Read through the lines below for the string "UserSimpleResponse" and copy each one that has it.

[Saved data entries]
· · · · ·

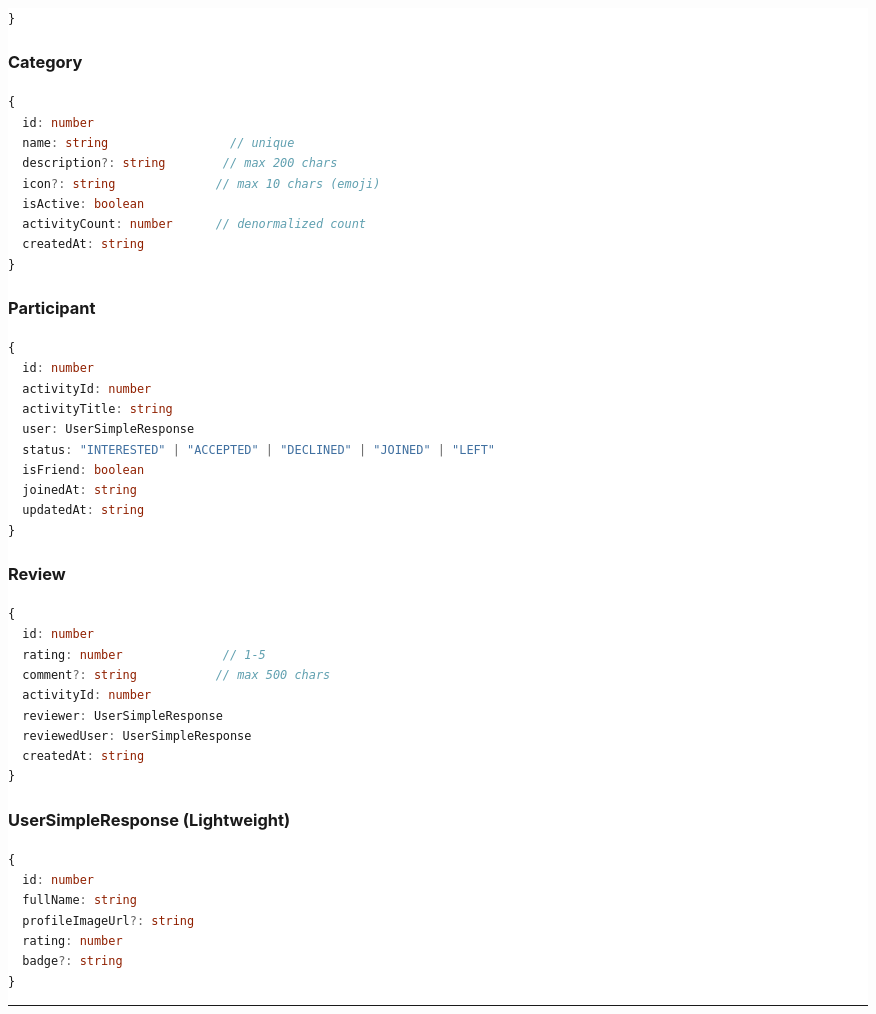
 ```typescript
}
```

### Category
```typescript
{
  id: number
  name: string                 // unique
  description?: string        // max 200 chars
  icon?: string              // max 10 chars (emoji)
  isActive: boolean
  activityCount: number      // denormalized count
  createdAt: string
}
```

### Participant
```typescript
{
  id: number
  activityId: number
  activityTitle: string
  user: UserSimpleResponse
  status: "INTERESTED" | "ACCEPTED" | "DECLINED" | "JOINED" | "LEFT"
  isFriend: boolean
  joinedAt: string
  updatedAt: string
}
```

### Review
```typescript
{
  id: number
  rating: number              // 1-5
  comment?: string           // max 500 chars
  activityId: number
  reviewer: UserSimpleResponse
  reviewedUser: UserSimpleResponse
  createdAt: string
}
```

### UserSimpleResponse (Lightweight)
```typescript
{
  id: number
  fullName: string
  profileImageUrl?: string
  rating: number
  badge?: string
}
```

---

· · · · ·

__Expected answer__.
  user: UserSimpleResponse
  reviewer: UserSimpleResponse
  reviewedUser: UserSimpleResponse
### UserSimpleResponse (Lightweight)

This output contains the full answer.